Replacement, reduction, and refinement (the 3 Rs)

The 3Rs principles (Replacement, Reduction and Refinement) provide a framework for performing more humane animal research and are recognised in New Zealand’s animal welfare legislation, the Animal Welfare Act 1999. 

The 3Rs refer to:

  • replacement of animals with a less sentient or non-sentient alternative wherever possible
  • reduction in the numbers of animals to the minimum necessary to achieve a result
  • refinement of procedures and animal environments to minimise pain or distress.

The Aotearoa New Zealand John Schofield 3Rs Award

The principles of the 3Rs are a cornerstone of the ethical use of animals in research, testing and teaching (RTT). The Aotearoa New Zealand John Schofield 3Rs Award celebrates achievement in the development and/or implementation of the 3Rs.

John Schofield was a veterinarian with huge national and international recognition whose work focused on the welfare of animals used in research and teaching. He contributed extensively to develop new ways to advance the 3Rs, implement them in his work, and support others to do so. This award was created to recognise similar achievements by others in this important area of research, testing, and teaching.

The biennial award is jointly offered by the National Animal Ethics Advisory Committee (NAEAC) and the New Zealand board of the Australian and New Zealand Council for the Care of Animals in Research and Teaching (ANZCCART(NZ)).

Applications for the 2024 award cycle open on Monday 1 July 2024 and close on Monday 30 September 2024. 

Please read the Terms of Reference and Application Form linked below before submitting your application.
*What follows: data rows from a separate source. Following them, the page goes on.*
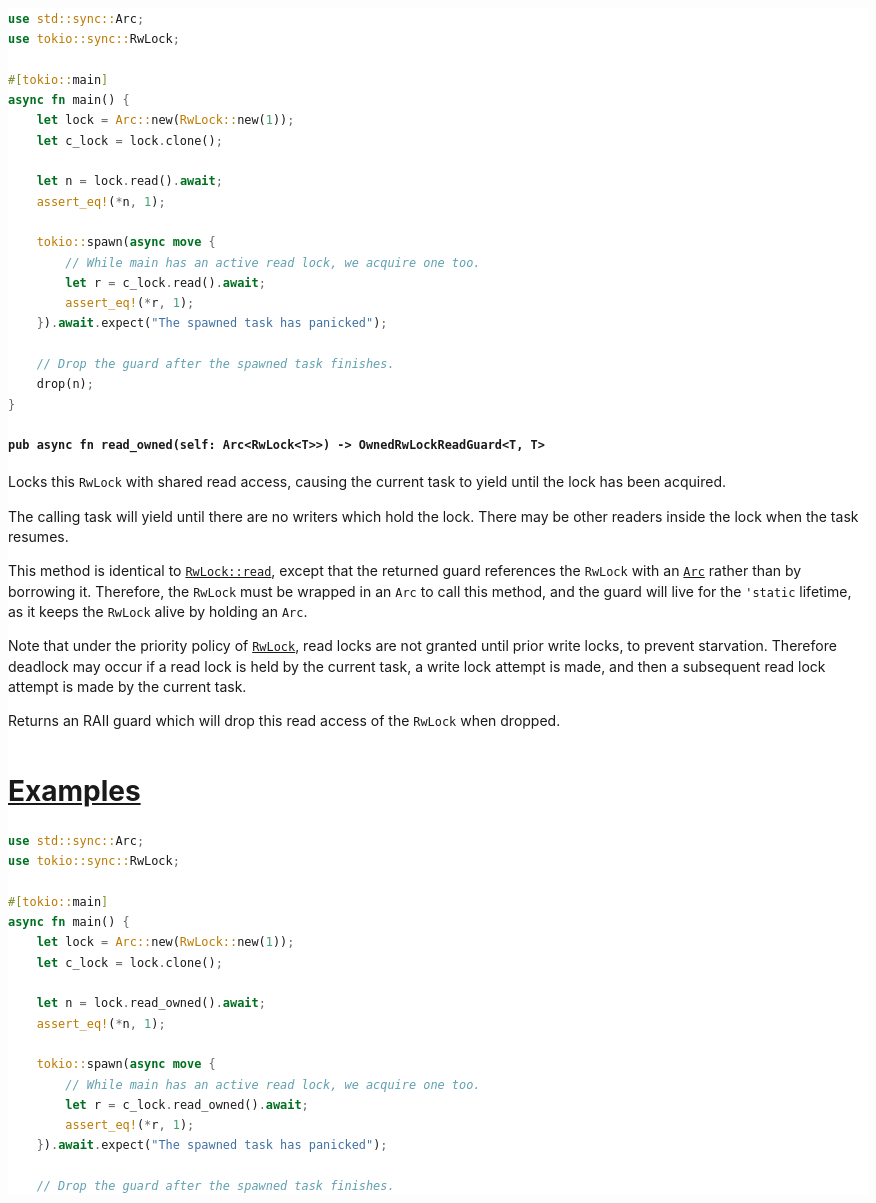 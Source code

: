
 ```rs
use std::sync::Arc;
use tokio::sync::RwLock;

#[tokio::main]
async fn main() {
    let lock = Arc::new(RwLock::new(1));
    let c_lock = lock.clone();

    let n = lock.read().await;
    assert_eq!(*n, 1);

    tokio::spawn(async move {
        // While main has an active read lock, we acquire one too.
        let r = c_lock.read().await;
        assert_eq!(*r, 1);
    }).await.expect("The spawned task has panicked");

    // Drop the guard after the spawned task finishes.
    drop(n);
}
```

#### `pub async fn read_owned(self: Arc<RwLock<T>>) -> OwnedRwLockReadGuard<T, T>`

Locks this `RwLock` with shared read access, causing the current task to yield until the lock has been acquired.

The calling task will yield until there are no writers which hold the lock. There may be other readers inside the lock when the task resumes.

This method is identical to [`RwLock::read`](/docs/api/rust/tauri/../../tauri/async_runtime/struct.RwLock#method.read "RwLock::read"), except that the returned guard references the `RwLock` with an [`Arc`](https://doc.rust-lang.org/nightly/alloc/sync/struct.Arc.html "Arc") rather than by borrowing it. Therefore, the `RwLock` must be wrapped in an `Arc` to call this method, and the guard will live for the `'static` lifetime, as it keeps the `RwLock` alive by holding an `Arc`.

Note that under the priority policy of [`RwLock`](/docs/api/rust/tauri/../../tauri/async_runtime/struct.RwLock "RwLock"), read locks are not granted until prior write locks, to prevent starvation. Therefore deadlock may occur if a read lock is held by the current task, a write lock attempt is made, and then a subsequent read lock attempt is made by the current task.

Returns an RAII guard which will drop this read access of the `RwLock` when dropped.

# [Examples](/docs/api/rust/tauri/about:blank#examples-4)

```rs
use std::sync::Arc;
use tokio::sync::RwLock;

#[tokio::main]
async fn main() {
    let lock = Arc::new(RwLock::new(1));
    let c_lock = lock.clone();

    let n = lock.read_owned().await;
    assert_eq!(*n, 1);

    tokio::spawn(async move {
        // While main has an active read lock, we acquire one too.
        let r = c_lock.read_owned().await;
        assert_eq!(*r, 1);
    }).await.expect("The spawned task has panicked");

    // Drop the guard after the spawned task finishes.
```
Applications or nominations should be sent as an electronic attachment (Word or PDF) to NAEAC via email at

Previous winners 

Innovative veterinary science teaching and research platform wins national award

Fourth R

NAEAC received and discussed an internal paper suggesting that adding the concept of 'Respect' as a fourth R could unify competing ethical perspectives to further improve animal welfare.

The concept of respect could be applied across different ethical views. For example, the term 'Respect' addresses the anti-vivisection perspective that all animals have an inherent value while remaining compatible with the science perspective that animals have instrumental value.

NAEAC has agreed to support the fourth R in principle and will continue discussions on the matter.